WGAR plans another weekend with a giveaway fillip--electronic "buggers," small gadgets for doing in insects.

Nonprofessionals, too, apparently cannot resist the urge to take playful potshots at Watergate. Six-term Missouri Democratic Congressman William L.

Hungate got to tinkering at the piano one day and in 15 minutes plunked out a ditty he calls Down at the Old Watergate. Based precariously on the English tune Down at the Old Bull and Bush, Hungate's composition was recorded by the Democratic National Committee, and for six weeks anyone calling a certain Washington telephone number could hear:

Come, come, come and play spy with me Down at the old Watergate.

Come, come, come love and lie with me Down at the old Watergate.--Hungate says that some 53,000 persons called the number, some from as far away as California.

The streets, too, have blossomed with a bumper crop of stickers, buttons, posters and one-liners: FOUR MORE YEARS--AND TWO OFF FOR GOOD BEHAVIOR; FREE THE WATERGATE 500; NIXON BUGS ME. Even old 1968 campaign buttons reading "Nixon's the One" have been sported for possible misinterpretation.

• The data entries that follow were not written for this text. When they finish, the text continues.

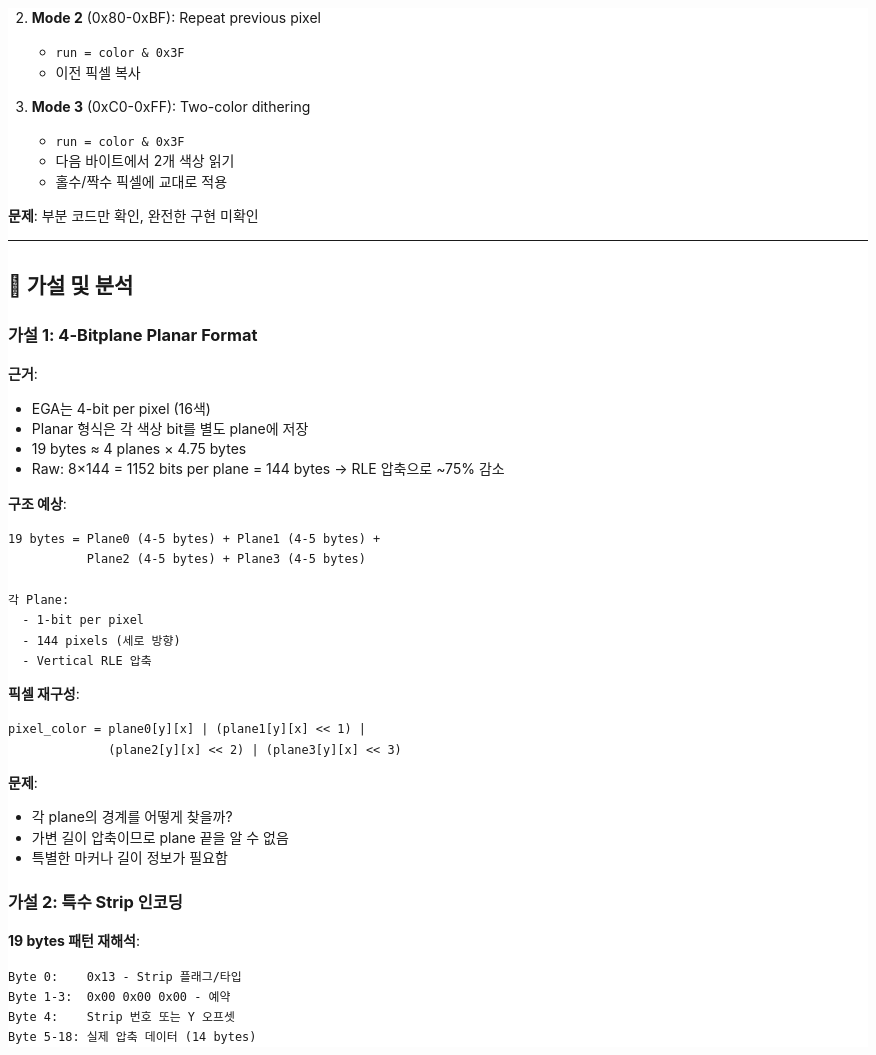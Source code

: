 2. **Mode 2** (0x80-0xBF): Repeat previous pixel
   - `run = color & 0x3F`
   - 이전 픽셀 복사

3. **Mode 3** (0xC0-0xFF): Two-color dithering
   - `run = color & 0x3F`
   - 다음 바이트에서 2개 색상 읽기
   - 홀수/짝수 픽셀에 교대로 적용

**문제**: 부분 코드만 확인, 완전한 구현 미확인

---

## 🤔 가설 및 분석

### 가설 1: 4-Bitplane Planar Format

**근거**:
- EGA는 4-bit per pixel (16색)
- Planar 형식은 각 색상 bit를 별도 plane에 저장
- 19 bytes ≈ 4 planes × 4.75 bytes
- Raw: 8×144 = 1152 bits per plane = 144 bytes → RLE 압축으로 ~75% 감소

**구조 예상**:
```
19 bytes = Plane0 (4-5 bytes) + Plane1 (4-5 bytes) +
           Plane2 (4-5 bytes) + Plane3 (4-5 bytes)

각 Plane:
  - 1-bit per pixel
  - 144 pixels (세로 방향)
  - Vertical RLE 압축
```

**픽셀 재구성**:
```
pixel_color = plane0[y][x] | (plane1[y][x] << 1) |
              (plane2[y][x] << 2) | (plane3[y][x] << 3)
```

**문제**:
- 각 plane의 경계를 어떻게 찾을까?
- 가변 길이 압축이므로 plane 끝을 알 수 없음
- 특별한 마커나 길이 정보가 필요함

### 가설 2: 특수 Strip 인코딩

**19 bytes 패턴 재해석**:
```
Byte 0:    0x13 - Strip 플래그/타입
Byte 1-3:  0x00 0x00 0x00 - 예약
Byte 4:    Strip 번호 또는 Y 오프셋
Byte 5-18: 실제 압축 데이터 (14 bytes)
```
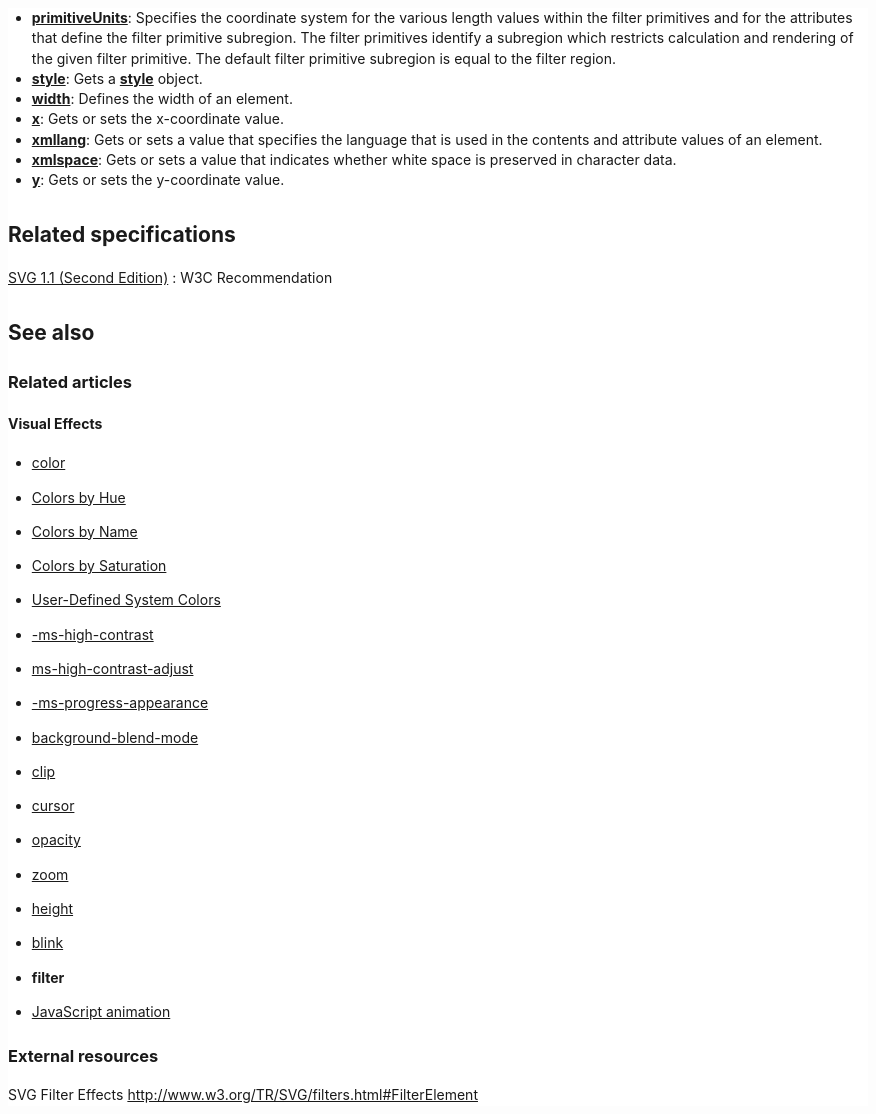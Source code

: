 -   [**primitiveUnits**](/svg/properties/primitiveUnits): Specifies the coordinate system for the various length values within the filter primitives and for the attributes that define the filter primitive subregion. The filter primitives identify a subregion which restricts calculation and rendering of the given filter primitive. The default filter primitive subregion is equal to the filter region.
-   [**style**](/svg/properties/style): Gets a [**style**](/css/cssom/style) object.
-   [**width**](/svg/properties/width): Defines the width of an element.
-   [**x**](/svg/properties/x): Gets or sets the x-coordinate value.
-   [**xmllang**](/svg/properties/xmllang): Gets or sets a value that specifies the language that is used in the contents and attribute values of an element.
-   [**xmlspace**](/svg/properties/xmlspace): Gets or sets a value that indicates whether white space is preserved in character data.
-   [**y**](/svg/properties/y): Gets or sets the y-coordinate value.

## <span>Related specifications</span>

[SVG 1.1 (Second Edition)](http://www.w3.org/TR/SVG/)
:   W3C Recommendation

## <span>See also</span>

### <span>Related articles</span>

#### <span>Visual Effects</span>

-   [color](/css/color)

-   [Colors by Hue](/css/color/colors_by_hue)

-   [Colors by Name](/css/color/colors_by_name)

-   [Colors by Saturation](/css/color/colors_by_saturation)

-   [User-Defined System Colors](/css/color/user-defined_system_colors)

-   [-ms-high-contrast](/css/high_contrast_mode/properties/-ms-high-contrast)

-   [ms-high-contrast-adjust](/css/high_contrast_modeapis/properties/ms-high-contrast-adjust)

-   [-ms-progress-appearance](/css/properties/-ms-progress-appearance)

-   [background-blend-mode](/css/properties/background-blend-mode)

-   [clip](/css/properties/clip)

-   [cursor](/css/properties/cursor)

-   [opacity](/css/properties/opacity)

-   [zoom](/css/properties/zoom)

-   [height](/html/attributes/height)

-   [blink](/html/elements/blink)

-   **filter**

-   [JavaScript animation](/tutorials/animation_in_javascript_2)

### <span>External resources</span>

SVG Filter Effects <http://www.w3.org/TR/SVG/filters.html#FilterElement>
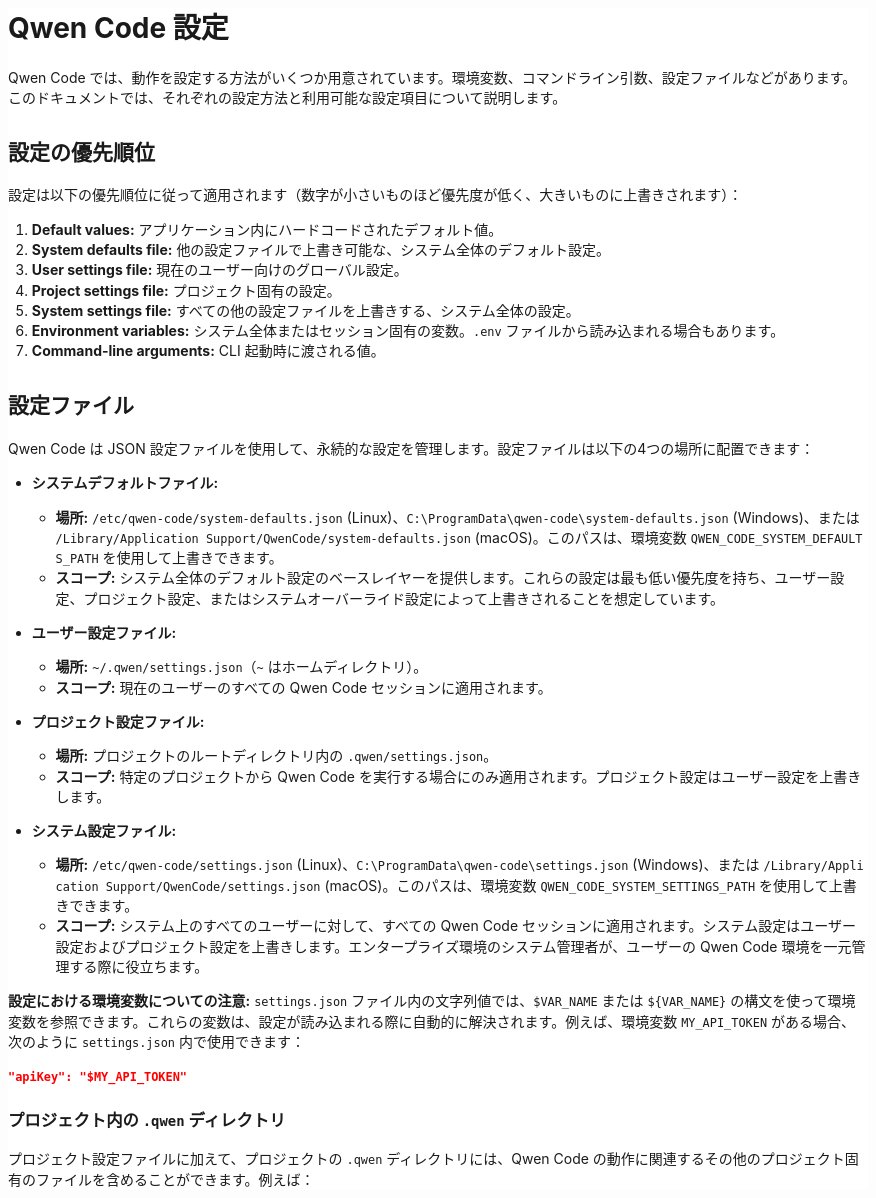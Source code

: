 # Qwen Code 設定

Qwen Code では、動作を設定する方法がいくつか用意されています。環境変数、コマンドライン引数、設定ファイルなどがあります。このドキュメントでは、それぞれの設定方法と利用可能な設定項目について説明します。

## 設定の優先順位

設定は以下の優先順位に従って適用されます（数字が小さいものほど優先度が低く、大きいものに上書きされます）：

1.  **Default values:** アプリケーション内にハードコードされたデフォルト値。
2.  **System defaults file:** 他の設定ファイルで上書き可能な、システム全体のデフォルト設定。
3.  **User settings file:** 現在のユーザー向けのグローバル設定。
4.  **Project settings file:** プロジェクト固有の設定。
5.  **System settings file:** すべての他の設定ファイルを上書きする、システム全体の設定。
6.  **Environment variables:** システム全体またはセッション固有の変数。`.env` ファイルから読み込まれる場合もあります。
7.  **Command-line arguments:** CLI 起動時に渡される値。

## 設定ファイル

Qwen Code は JSON 設定ファイルを使用して、永続的な設定を管理します。設定ファイルは以下の4つの場所に配置できます：

- **システムデフォルトファイル:**
  - **場所:** `/etc/qwen-code/system-defaults.json` (Linux)、`C:\ProgramData\qwen-code\system-defaults.json` (Windows)、または `/Library/Application Support/QwenCode/system-defaults.json` (macOS)。このパスは、環境変数 `QWEN_CODE_SYSTEM_DEFAULTS_PATH` を使用して上書きできます。
  - **スコープ:** システム全体のデフォルト設定のベースレイヤーを提供します。これらの設定は最も低い優先度を持ち、ユーザー設定、プロジェクト設定、またはシステムオーバーライド設定によって上書きされることを想定しています。

- **ユーザー設定ファイル:**
  - **場所:** `~/.qwen/settings.json`（`~` はホームディレクトリ）。
  - **スコープ:** 現在のユーザーのすべての Qwen Code セッションに適用されます。

- **プロジェクト設定ファイル:**
  - **場所:** プロジェクトのルートディレクトリ内の `.qwen/settings.json`。
  - **スコープ:** 特定のプロジェクトから Qwen Code を実行する場合にのみ適用されます。プロジェクト設定はユーザー設定を上書きします。

- **システム設定ファイル:**
  - **場所:** `/etc/qwen-code/settings.json` (Linux)、`C:\ProgramData\qwen-code\settings.json` (Windows)、または `/Library/Application Support/QwenCode/settings.json` (macOS)。このパスは、環境変数 `QWEN_CODE_SYSTEM_SETTINGS_PATH` を使用して上書きできます。
  - **スコープ:** システム上のすべてのユーザーに対して、すべての Qwen Code セッションに適用されます。システム設定はユーザー設定およびプロジェクト設定を上書きします。エンタープライズ環境のシステム管理者が、ユーザーの Qwen Code 環境を一元管理する際に役立ちます。

**設定における環境変数についての注意:** `settings.json` ファイル内の文字列値では、`$VAR_NAME` または `${VAR_NAME}` の構文を使って環境変数を参照できます。これらの変数は、設定が読み込まれる際に自動的に解決されます。例えば、環境変数 `MY_API_TOKEN` がある場合、次のように `settings.json` 内で使用できます：

```json
"apiKey": "$MY_API_TOKEN"
```

### プロジェクト内の `.qwen` ディレクトリ

プロジェクト設定ファイルに加えて、プロジェクトの `.qwen` ディレクトリには、Qwen Code の動作に関連するその他のプロジェクト固有のファイルを含めることができます。例えば：
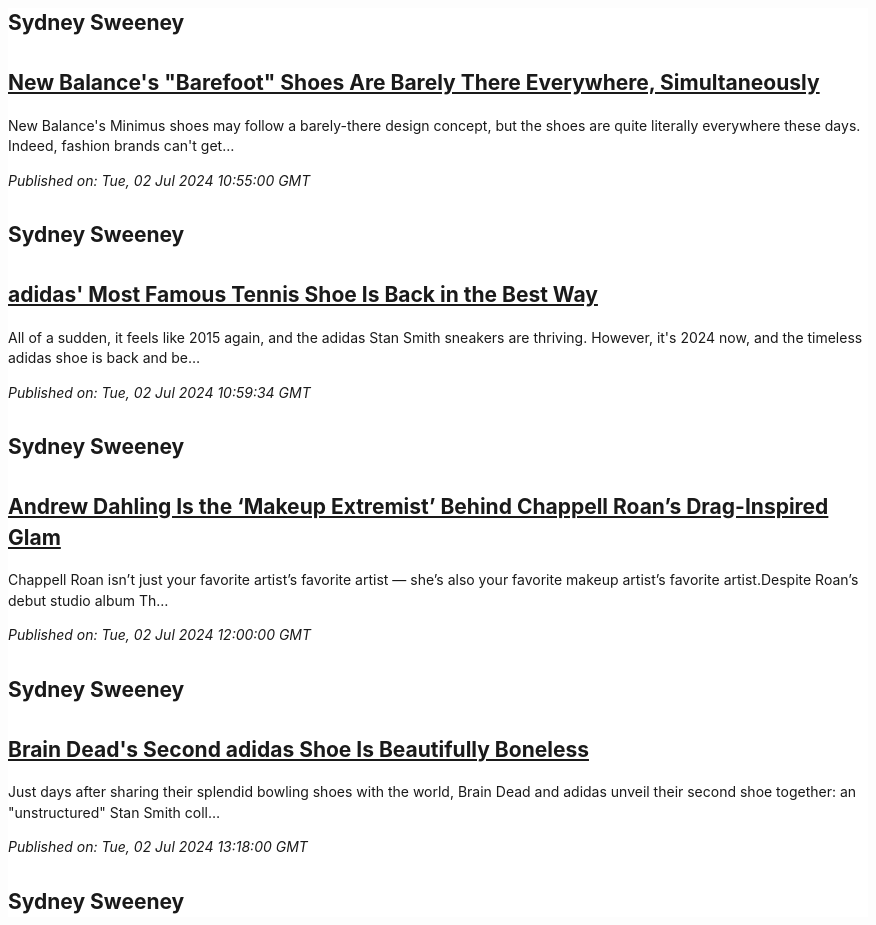 
## Sydney Sweeney

## [New Balance's "Barefoot" Shoes Are Barely There  Everywhere, Simultaneously](https://www.highsnobiety.com/p/new-balance-minimus-sneakers-2024/)

New Balance's Minimus shoes may follow a barely-there design concept, but the shoes are quite literally everywhere these days. Indeed, fashion brands can't get…

*Published on: Tue, 02 Jul 2024 10:55:00 GMT*


## Sydney Sweeney

## [adidas' Most Famous Tennis Shoe Is Back in the Best Way ](https://www.highsnobiety.com/p/adidas-stan-smith-sneakers-2024/)

All of a sudden, it feels like 2015 again, and the adidas Stan Smith sneakers are thriving. However, it's 2024 now, and the timeless adidas shoe is back and be…

*Published on: Tue, 02 Jul 2024 10:59:34 GMT*


## Sydney Sweeney

## [Andrew Dahling Is the ‘Makeup Extremist’ Behind Chappell Roan’s Drag-Inspired Glam](https://www.highsnobiety.com/p/chappell-roan-makeup-artist-andrew-dahling-interview/)

Chappell Roan isn’t just your favorite artist’s favorite artist — she’s also your favorite makeup artist’s favorite artist.Despite Roan’s debut studio album Th…

*Published on: Tue, 02 Jul 2024 12:00:00 GMT*


## Sydney Sweeney

## [Brain Dead's Second adidas Shoe Is Beautifully Boneless ](https://www.highsnobiety.com/p/brain-dead-adidas-sneakers-2024/)

Just days after sharing their splendid bowling shoes with the world, Brain Dead and adidas unveil their second shoe together: an "unstructured" Stan Smith coll…

*Published on: Tue, 02 Jul 2024 13:18:00 GMT*


## Sydney Sweeney
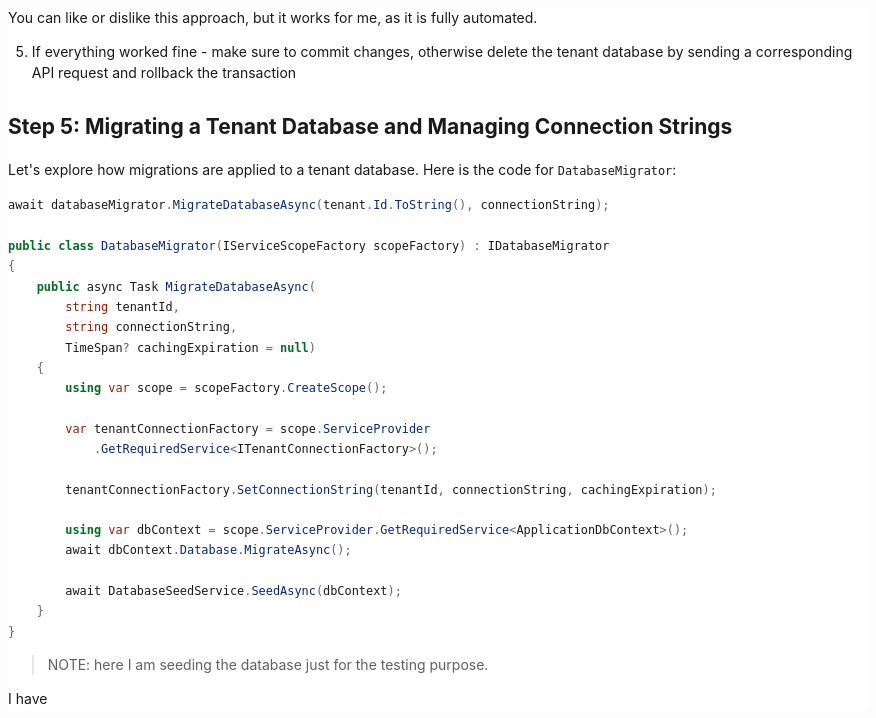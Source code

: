 You can like or dislike this approach, but it works for me, as it is fully automated.

5.  If everything worked fine - make sure to commit changes, otherwise delete the tenant database by sending a corresponding API request and rollback the transaction

[](#step-5-migrating-a-tenant-database-and-managing-connection-strings)

## Step 5: Migrating a Tenant Database and Managing Connection Strings

Let's explore how migrations are applied to a tenant database. Here is the code for `DatabaseMigrator`:

```csharp
await databaseMigrator.MigrateDatabaseAsync(tenant.Id.ToString(), connectionString);

public class DatabaseMigrator(IServiceScopeFactory scopeFactory) : IDatabaseMigrator
{
    public async Task MigrateDatabaseAsync(
        string tenantId,
        string connectionString,
        TimeSpan? cachingExpiration = null)
    {
        using var scope = scopeFactory.CreateScope();
        
        var tenantConnectionFactory = scope.ServiceProvider
            .GetRequiredService<ITenantConnectionFactory>();
            
        tenantConnectionFactory.SetConnectionString(tenantId, connectionString, cachingExpiration);

        using var dbContext = scope.ServiceProvider.GetRequiredService<ApplicationDbContext>();
        await dbContext.Database.MigrateAsync();

        await DatabaseSeedService.SeedAsync(dbContext);
    }
}
```

> NOTE: here I am seeding the database just for the testing purpose.

I have
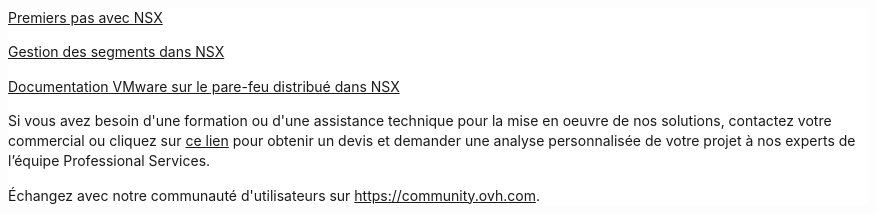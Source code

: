 [Premiers pas avec NSX](/pages/hosted_private_cloud/hosted_private_cloud_powered_by_vmware/nsx-01-first-steps)

[Gestion des segments dans NSX](/pages/hosted_private_cloud/hosted_private_cloud_powered_by_vmware/nsx-02-segment-management)

[Documentation VMware sur le pare-feu distribué dans NSX](https://docs.vmware.com/fr/VMware-NSX-T-Data-Center/3.2/administration/GUID-6AB240DB-949C-4E95-A9A7-4AC6EF5E3036.html)

Si vous avez besoin d'une formation ou d'une assistance technique pour la mise en oeuvre de nos solutions, contactez votre commercial ou cliquez sur [ce lien](https://www.ovhcloud.com/fr-ca/professional-services/) pour obtenir un devis et demander une analyse personnalisée de votre projet à nos experts de l’équipe Professional Services.

Échangez avec notre communauté d'utilisateurs sur <https://community.ovh.com>.

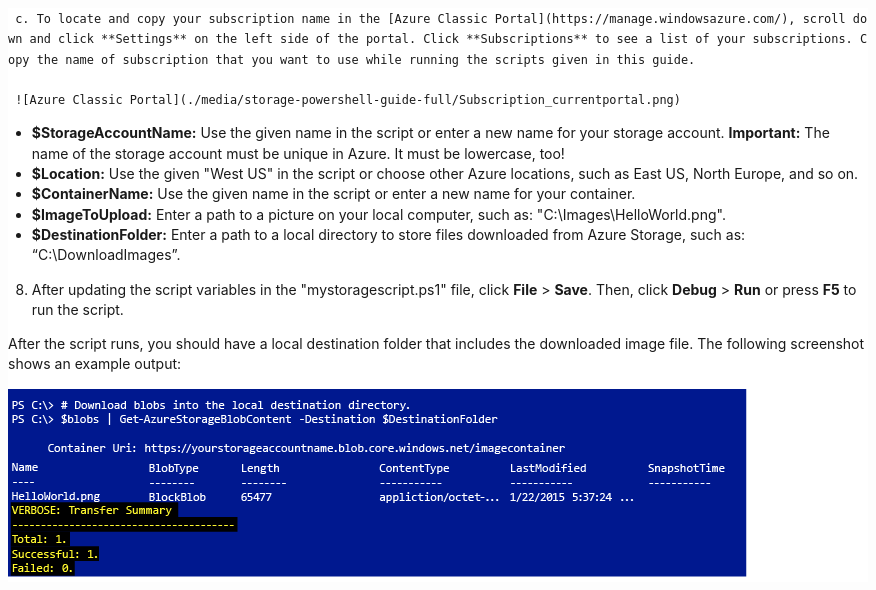      c. To locate and copy your subscription name in the [Azure Classic Portal](https://manage.windowsazure.com/), scroll down and click **Settings** on the left side of the portal. Click **Subscriptions** to see a list of your subscriptions. Copy the name of subscription that you want to use while running the scripts given in this guide.
     
     ![Azure Classic Portal](./media/storage-powershell-guide-full/Subscription_currentportal.png)
   * **$StorageAccountName:** Use the given name in the script or enter a new name for your storage account. **Important:** The name of the storage account must be unique in Azure. It must be lowercase, too!
   * **$Location:** Use the given "West US" in the script or choose other Azure locations, such as East US, North Europe, and so on.
   * **$ContainerName:** Use the given name in the script or enter a new name for your container.
   * **$ImageToUpload:** Enter a path to a picture on your local computer, such as: "C:\Images\HelloWorld.png".
   * **$DestinationFolder:** Enter a path to a local directory to store files downloaded from Azure Storage, such as: “C:\DownloadImages”.
8. After updating the script variables in the "mystoragescript.ps1" file, click **File** > **Save**. Then, click **Debug** > **Run** or press **F5** to run the script.  

After the script runs, you should have a local destination folder that includes the downloaded image file. The following screenshot shows an example output:

![Download Blobs](./media/storage-powershell-guide-full/Blobdownload.png)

In California, wags predict that a well-known ice-cream company is about to introduce a new flavor called "impeach-mint." Midwesterners say that "even John Wayne has been implicated--they found hoof-prints outside the Watergate."

A lot of Watergate humor is strained, and some of it is aimed below the belly laugh. A few radio stations have refused to air Watergate records, not only because of the cruelty of the material but because of its inanity. But for nightclub comics, no end to the use of Watergate jokes is in sight. In fact, Mark Russell says that the trend has just started. "They're moving past the bit players to the main act now."